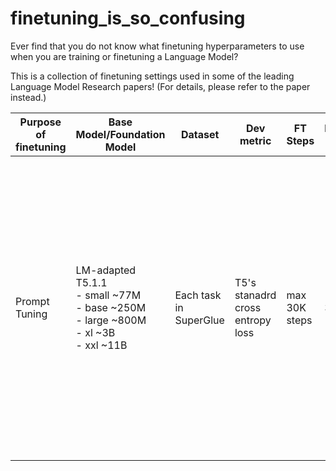 # finetuning_is_so_confusing

Ever find that you do not know what finetuning hyperparameters to use when you are training or finetuning a Language Model?

This is a collection of finetuning settings used in some of the leading Language Model Research papers!
(For details, please refer to the paper instead.)

| Purpose of finetuning | Base Model/Foundation Model | Dataset | Dev metric | FT Steps | Batch Size | Optimizer | Optimizer Parameters     | Model/Method Specific Hyperparams | Paper |
| --- | --- | --- | --- | --- | --- | --- | --- | --- | --- |
| Prompt Tuning | LM-adapted T5.1.1<br>- small ~77M<br>- base ~250M<br>- large ~800M<br>- xl ~3B<br>- xxl ~11B | Each task in SuperGlue | T5's stanadrd cross entropy loss | max 30K steps | 32 | Adafactor | LR 0.3<br>Wt decay 1e-5<br>$\beta_2$ decay 0.8<br>parameter scaling = off | 100 tokens Prompt length<br>(abaliation finds that 20 is adequate for all T5.1.1 sizes) | Lester, B., Al-Rfou, R., & Constant, N. (2021). The power of scale for parameter-efficient prompt tuning. In Proceedings of the 2021 Conference on Empirical Methods in Natural Language Processing (pp. 3020-3032). Association for Computational Linguistics. |
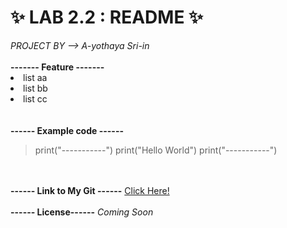 <h1>✨ LAB 2.2 : README ✨</h1>
<i>PROJECT BY --> A-yothaya Sri-in</i>
<br></br>
<b>------- Feature -------</b>
<li>list aa</Li>
<li>list bb</Li>
<li>list cc</Li>
<br></br>
<b>------ Example code ------</b>
<blockquote>
  print("-----------")
  print("Hello World")
  print("-----------")
</blockquote>
<br></br>
<b>------ Link to My Git ------</b>
<a href="https://github.com/ayocucu/Big-Data-Project.git">
Click Here!
</a>
<br></br>
<b>------ License------</b>
<i>Coming Soon</i>
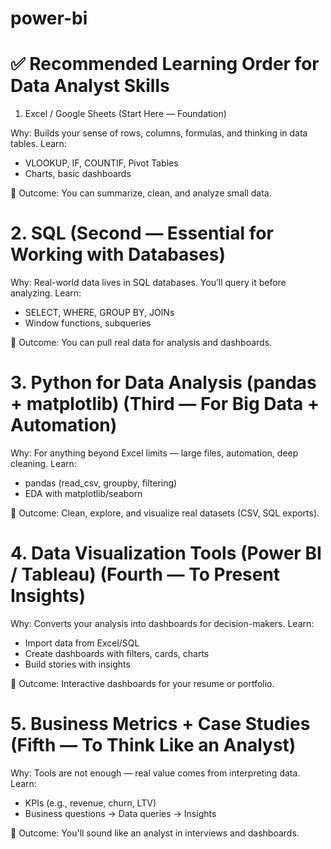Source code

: # power-bi

# ✅ Recommended Learning Order for Data Analyst Skills
1. Excel / Google Sheets (Start Here — Foundation)

Why: Builds your sense of rows, columns, formulas, and thinking in data tables.
Learn: 
- VLOOKUP, IF, COUNTIF, Pivot Tables
- Charts, basic dashboards

📌 Outcome: You can summarize, clean, and analyze small data.

# 2. SQL (Second — Essential for Working with Databases)
Why: Real-world data lives in SQL databases. You’ll query it before analyzing.
Learn: 
- SELECT, WHERE, GROUP BY, JOINs
- Window functions, subqueries

📌 Outcome: You can pull real data for analysis and dashboards.

# 3. Python for Data Analysis (pandas + matplotlib) (Third — For Big Data + Automation)
Why: For anything beyond Excel limits — large files, automation, deep cleaning.
Learn:
- pandas (read_csv, groupby, filtering)
- EDA with matplotlib/seaborn

📌 Outcome: Clean, explore, and visualize real datasets (CSV, SQL exports).

# 4. Data Visualization Tools (Power BI / Tableau) (Fourth — To Present Insights)
Why: Converts your analysis into dashboards for decision-makers.
Learn:
- Import data from Excel/SQL
- Create dashboards with filters, cards, charts
- Build stories with insights

📌 Outcome: Interactive dashboards for your resume or portfolio.

# 5. Business Metrics + Case Studies (Fifth — To Think Like an Analyst)
Why: Tools are not enough — real value comes from interpreting data.
Learn:
- KPIs (e.g., revenue, churn, LTV)
- Business questions → Data queries → Insights

📌 Outcome: You'll sound like an analyst in interviews and dashboards.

# # #

**Required action:** Return exactly what appears from the opening line of the material through the line with "<b>------ Link to My Git ------</b>", apart from the pictures.

**Result of the exercise:**
 # finetuning_is_so_confusing

Ever find that you do not know what finetuning hyperparameters to use when you are training or finetuning a Language Model?

This is a collection of finetuning settings used in some of the leading Language Model Research papers!
(For details, please refer to the paper instead.)

| Purpose of finetuning | Base Model/Foundation Model | Dataset | Dev metric | FT Steps | Batch Size | Optimizer | Optimizer Parameters     | Model/Method Specific Hyperparams | Paper |
| --- | --- | --- | --- | --- | --- | --- | --- | --- | --- |
| Prompt Tuning | LM-adapted T5.1.1<br>- small ~77M<br>- base ~250M<br>- large ~800M<br>- xl ~3B<br>- xxl ~11B | Each task in SuperGlue | T5's stanadrd cross entropy loss | max 30K steps | 32 | Adafactor | LR 0.3<br>Wt decay 1e-5<br>$\beta_2$ decay 0.8<br>parameter scaling = off | 100 tokens Prompt length<br>(abaliation finds that 20 is adequate for all T5.1.1 sizes) | Lester, B., Al-Rfou, R., & Constant, N. (2021). The power of scale for parameter-efficient prompt tuning. In Proceedings of the 2021 Conference on Empirical Methods in Natural Language Processing (pp. 3020-3032). Association for Computational Linguistics. |
 <h1>✨ LAB 2.2 : README ✨</h1>
<i>PROJECT BY --> A-yothaya Sri-in</i>
<br></br>
<b>------- Feature -------</b>
<li>list aa</Li>
<li>list bb</Li>
<li>list cc</Li>
<br></br>
<b>------ Example code ------</b>
<blockquote>
  print("-----------")
  print("Hello World")
  print("-----------")
</blockquote>
<br></br>
<b>------ Link to My Git ------</b>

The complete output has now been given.